今日はペイメントセキュリティにおけるPDI SSCの役割というテーマのもと、3つのトピックをピックアップしてきました。1つはPCI SSCとは何なのかということ、2つ目はPCIセキュリティ・スタンダードの今後について。3つ目は更なるペイメントセキュリティの強化に向けたPCI SSC独自の視点についてお話しさせていただきたいと思います。
まず、PCI SSCについてですが、アカウントデータの保護のためのセキュリティ・スタンダード(基準)の継続的な開発、強化、保存、普及、そして実装のためのグローバルフォーラムです。2006年に国際ブランドのAmerican Express、Discover、JCB International、MasterCard、Visaによって設立されました。これからもセキュリティ・スタンダードという言葉をたくさん使いますけれども、スタンダードというのは基準、標準といった意味です。スポーツにたとえれば、われわれはルールブックをつくっている組織で、プレイヤーはそのルールに沿ってさまざまなプレイをする。そのような組織だとご理解いただければよいと思います。

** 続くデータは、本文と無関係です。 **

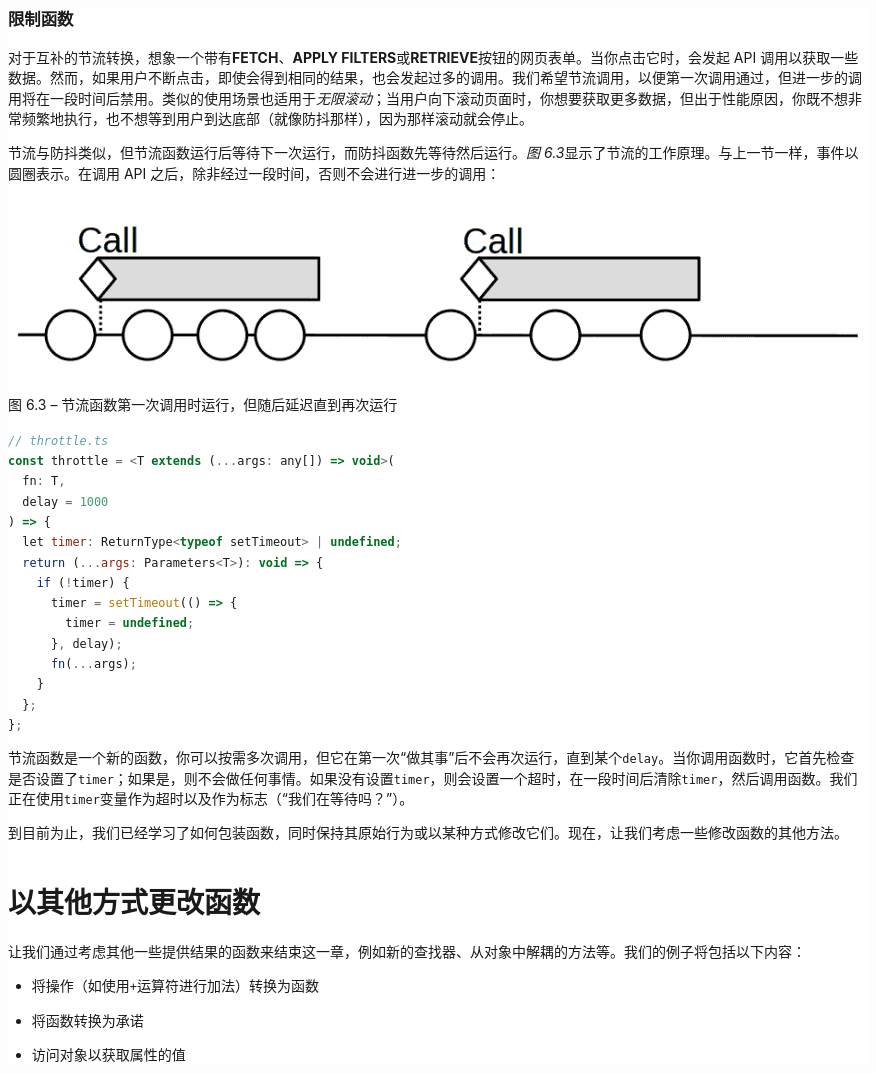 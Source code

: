 ### 限制函数

对于互补的节流转换，想象一个带有**FETCH**、**APPLY FILTERS**或**RETRIEVE**按钮的网页表单。当你点击它时，会发起 API 调用以获取一些数据。然而，如果用户不断点击，即使会得到相同的结果，也会发起过多的调用。我们希望节流调用，以便第一次调用通过，但进一步的调用将在一段时间后禁用。类似的使用场景也适用于*无限滚动*；当用户向下滚动页面时，你想要获取更多数据，但出于性能原因，你既不想非常频繁地执行，也不想等到用户到达底部（就像防抖那样），因为那样滚动就会停止。

节流与防抖类似，但节流函数运行后等待下一次运行，而防抖函数先等待然后运行。*图 6.3*显示了节流的工作原理。与上一节一样，事件以圆圈表示。在调用 API 之后，除非经过一段时间，否则不会进行进一步的调用：

![图 6.3 – 节流函数第一次调用时运行，但随后延迟直到再次运行](img/Figure_6.3_B19301.jpg)

图 6.3 – 节流函数第一次调用时运行，但随后延迟直到再次运行

```js
// throttle.ts
const throttle = <T extends (...args: any[]) => void>(
  fn: T,
  delay = 1000
) => {
  let timer: ReturnType<typeof setTimeout> | undefined;
  return (...args: Parameters<T>): void => {
    if (!timer) {
      timer = setTimeout(() => {
        timer = undefined;
      }, delay);
      fn(...args);
    }
  };
};
```

节流函数是一个新的函数，你可以按需多次调用，但它在第一次“做其事”后不会再次运行，直到某个`delay`。当你调用函数时，它首先检查是否设置了`timer`；如果是，则不会做任何事情。如果没有设置`timer`，则会设置一个超时，在一段时间后清除`timer`，然后调用函数。我们正在使用`timer`变量作为超时以及作为标志（“我们在等待吗？”）。

到目前为止，我们已经学习了如何包装函数，同时保持其原始行为或以某种方式修改它们。现在，让我们考虑一些修改函数的其他方法。

# 以其他方式更改函数

让我们通过考虑其他一些提供结果的函数来结束这一章，例如新的查找器、从对象中解耦的方法等。我们的例子将包括以下内容：

+   将操作（如使用`+`运算符进行加法）转换为函数

+   将函数转换为承诺

+   访问对象以获取属性的值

PCI SSCはアメリカ・ボストンに登記されておりまして、そこで働いているメンバーはグローバルで50名ぐらいです。50名ですべてをまかなうことはできませんので、いくつかの業務については完全にアウトソースをしています。アウトソースしている先が同じボストンにあったりもしますので、日々いろいろな問い合わせを受けて、それに回答するにあたっては、そういったわれわれのバックヤードの方々の協力を得ながら活動しています。
カウンセル、日本語でいうと協議会あるいは評議会ですから、物事に対して決定、決断をする組織です。何かモノをつくったり、売上を上げたりする組織ではなくて、あくまで非営利の組織です。
エグゼクティブ・コミッティー(エクスコ)には、各ブランドを代表する方々がいます。設立にかかわった5ブランド、プラス、ユニオンペイが参加して、エクスコは6つのブランドによって運営されています。
スタッフが策定したスタンダードなどは、エクスコの正式な承認を受ける必要があります。スタッフはそのためのドラフトをつくったり、承認を受けたスタンダードの管理・運用をしたりしています。現在はGinaがエグゼクティブ・ダイレクターを務めており、エンゲージメントの責任者のDiana、テクノロジーやプロダクトの責任者のDeanneなどが中心的役割を担っています。ちょうど今週、アムステルダムで3日間にわたって、PCI SSCが主催するコミュニティ・ミーティングがありまして、この3人が登壇して話をしました。
エンゲージメントを推進するDianaのもとにグローバルチームがあり、私を含めて世界各地を担当するメンバーがいます。ワシントンD.C.に拠点を置く北米担当、シンガポールに拠点を置くアジア・パシフィック担当、イギリスに拠点を置くヨーロッパ担当、インドに拠点を置くインド・南アジア・中東担当、ブラジルに拠点を置く南米担当、そして私は日本と韓国を担当させていただいています。それぞれが担当する範囲はけっこう広域で、もちろん1人ですべてをまかなうことはできませんので、いろいろな方のサポートを得て活動しています。
先ほども申し上げましたように、PCI SSCはアカウントデータのセキュリティを強化するために活動しています。それに加えて、セキュリティ・スタンダードというのはわかりにくい側面がありますので、できるだけ多くの方に知っていただくための活動を推進していくことが、特にグローバルチームには求められています。本日ここで私がお話しさせていただいていることも、その活動の一環です。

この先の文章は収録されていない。